= Beginning of Section =

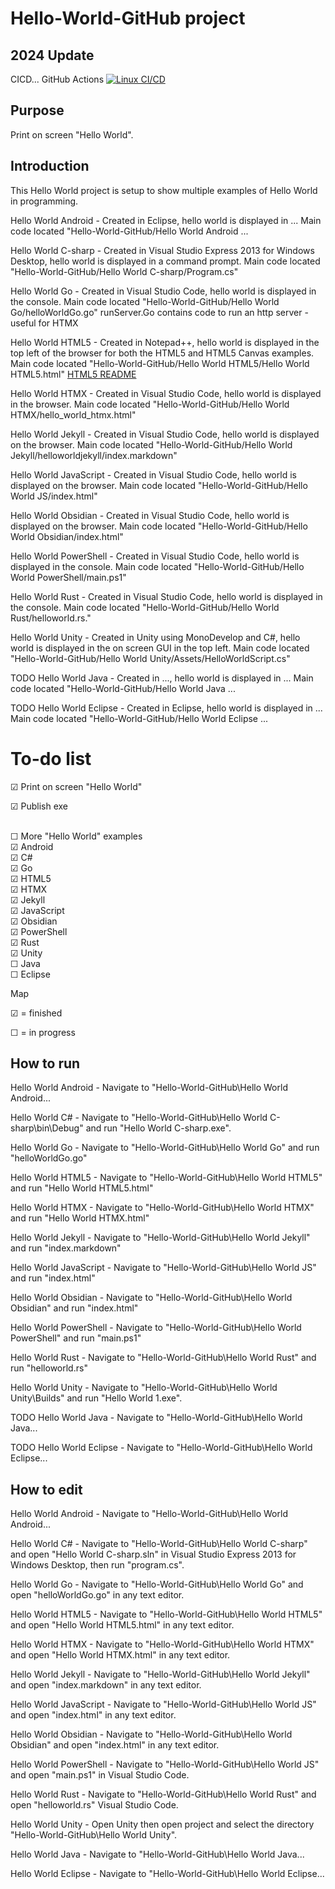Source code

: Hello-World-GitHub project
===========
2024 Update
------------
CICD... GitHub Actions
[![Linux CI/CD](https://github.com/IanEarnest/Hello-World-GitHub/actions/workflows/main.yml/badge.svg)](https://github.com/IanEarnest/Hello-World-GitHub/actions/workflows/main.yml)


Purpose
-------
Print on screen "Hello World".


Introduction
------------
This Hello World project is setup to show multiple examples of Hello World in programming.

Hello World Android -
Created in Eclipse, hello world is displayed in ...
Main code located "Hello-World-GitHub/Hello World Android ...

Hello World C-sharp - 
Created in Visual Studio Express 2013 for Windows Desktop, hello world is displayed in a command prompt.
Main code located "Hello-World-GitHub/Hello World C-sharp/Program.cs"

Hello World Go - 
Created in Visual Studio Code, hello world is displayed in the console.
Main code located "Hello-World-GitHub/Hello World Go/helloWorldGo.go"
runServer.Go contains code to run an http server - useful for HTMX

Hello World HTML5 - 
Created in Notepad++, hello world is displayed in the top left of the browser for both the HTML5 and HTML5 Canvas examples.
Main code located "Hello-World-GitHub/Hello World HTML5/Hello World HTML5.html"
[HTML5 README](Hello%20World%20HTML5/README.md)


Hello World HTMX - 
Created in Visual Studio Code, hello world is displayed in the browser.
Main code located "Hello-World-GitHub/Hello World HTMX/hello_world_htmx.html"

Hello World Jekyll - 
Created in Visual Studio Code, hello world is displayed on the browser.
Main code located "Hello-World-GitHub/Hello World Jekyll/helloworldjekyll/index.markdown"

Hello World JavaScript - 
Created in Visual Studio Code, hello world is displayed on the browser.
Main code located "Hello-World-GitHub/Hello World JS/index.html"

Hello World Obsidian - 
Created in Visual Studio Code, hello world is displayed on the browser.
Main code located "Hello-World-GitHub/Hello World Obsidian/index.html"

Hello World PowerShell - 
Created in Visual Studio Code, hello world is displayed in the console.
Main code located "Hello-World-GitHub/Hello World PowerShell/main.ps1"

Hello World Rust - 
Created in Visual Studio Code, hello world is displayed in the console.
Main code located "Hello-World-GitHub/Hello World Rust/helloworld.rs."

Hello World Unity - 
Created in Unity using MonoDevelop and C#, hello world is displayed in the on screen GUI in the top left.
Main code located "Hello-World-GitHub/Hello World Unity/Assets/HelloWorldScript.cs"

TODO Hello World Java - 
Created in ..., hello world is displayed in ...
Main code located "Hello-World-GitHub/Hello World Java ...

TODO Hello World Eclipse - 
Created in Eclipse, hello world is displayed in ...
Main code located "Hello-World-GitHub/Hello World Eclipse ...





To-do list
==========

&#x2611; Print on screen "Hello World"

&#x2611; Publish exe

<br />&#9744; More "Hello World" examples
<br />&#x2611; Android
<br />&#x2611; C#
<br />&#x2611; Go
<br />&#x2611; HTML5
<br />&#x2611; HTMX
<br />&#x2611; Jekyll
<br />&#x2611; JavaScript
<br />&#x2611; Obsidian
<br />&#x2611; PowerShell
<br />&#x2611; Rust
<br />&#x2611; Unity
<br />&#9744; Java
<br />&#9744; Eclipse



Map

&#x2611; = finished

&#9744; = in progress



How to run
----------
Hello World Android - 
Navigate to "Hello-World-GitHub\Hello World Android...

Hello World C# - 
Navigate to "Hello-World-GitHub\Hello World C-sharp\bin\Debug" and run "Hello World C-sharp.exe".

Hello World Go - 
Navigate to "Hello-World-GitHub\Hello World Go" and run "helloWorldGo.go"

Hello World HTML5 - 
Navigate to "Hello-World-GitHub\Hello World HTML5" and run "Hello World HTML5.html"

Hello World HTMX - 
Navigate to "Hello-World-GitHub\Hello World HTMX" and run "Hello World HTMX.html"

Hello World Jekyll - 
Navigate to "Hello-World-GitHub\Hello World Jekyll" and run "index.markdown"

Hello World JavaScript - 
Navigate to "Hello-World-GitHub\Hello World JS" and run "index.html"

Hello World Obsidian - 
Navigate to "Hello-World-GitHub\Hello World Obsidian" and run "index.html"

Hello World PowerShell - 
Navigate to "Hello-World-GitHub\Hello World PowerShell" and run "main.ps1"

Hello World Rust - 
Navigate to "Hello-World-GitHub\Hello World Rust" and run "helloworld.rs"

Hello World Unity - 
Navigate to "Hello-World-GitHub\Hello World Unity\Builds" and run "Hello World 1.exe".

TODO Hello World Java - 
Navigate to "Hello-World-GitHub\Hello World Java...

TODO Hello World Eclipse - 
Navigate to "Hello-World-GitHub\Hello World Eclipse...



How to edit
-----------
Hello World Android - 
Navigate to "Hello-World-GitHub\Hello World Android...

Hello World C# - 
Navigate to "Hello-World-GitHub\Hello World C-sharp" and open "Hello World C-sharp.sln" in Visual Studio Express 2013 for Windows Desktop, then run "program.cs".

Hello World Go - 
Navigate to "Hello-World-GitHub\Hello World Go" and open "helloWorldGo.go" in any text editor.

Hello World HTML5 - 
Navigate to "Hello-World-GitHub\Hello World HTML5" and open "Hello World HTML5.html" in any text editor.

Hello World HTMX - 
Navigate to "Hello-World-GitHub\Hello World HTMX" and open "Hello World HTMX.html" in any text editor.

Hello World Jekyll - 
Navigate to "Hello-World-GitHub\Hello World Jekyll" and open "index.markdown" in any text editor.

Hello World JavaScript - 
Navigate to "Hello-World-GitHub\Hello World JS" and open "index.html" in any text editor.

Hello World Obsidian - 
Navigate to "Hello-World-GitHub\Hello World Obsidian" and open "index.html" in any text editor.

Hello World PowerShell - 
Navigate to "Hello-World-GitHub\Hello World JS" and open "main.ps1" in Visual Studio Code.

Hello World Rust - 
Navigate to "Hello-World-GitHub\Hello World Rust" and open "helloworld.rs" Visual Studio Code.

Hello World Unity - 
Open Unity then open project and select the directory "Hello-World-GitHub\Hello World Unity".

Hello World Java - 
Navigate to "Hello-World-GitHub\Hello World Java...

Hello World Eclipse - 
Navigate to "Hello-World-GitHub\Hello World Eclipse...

= End of Section =

:: Assigned task ::
Determine the number of lines in the preceding data that contain the word "Express". Reply with that number only.

:: The completed task ::
2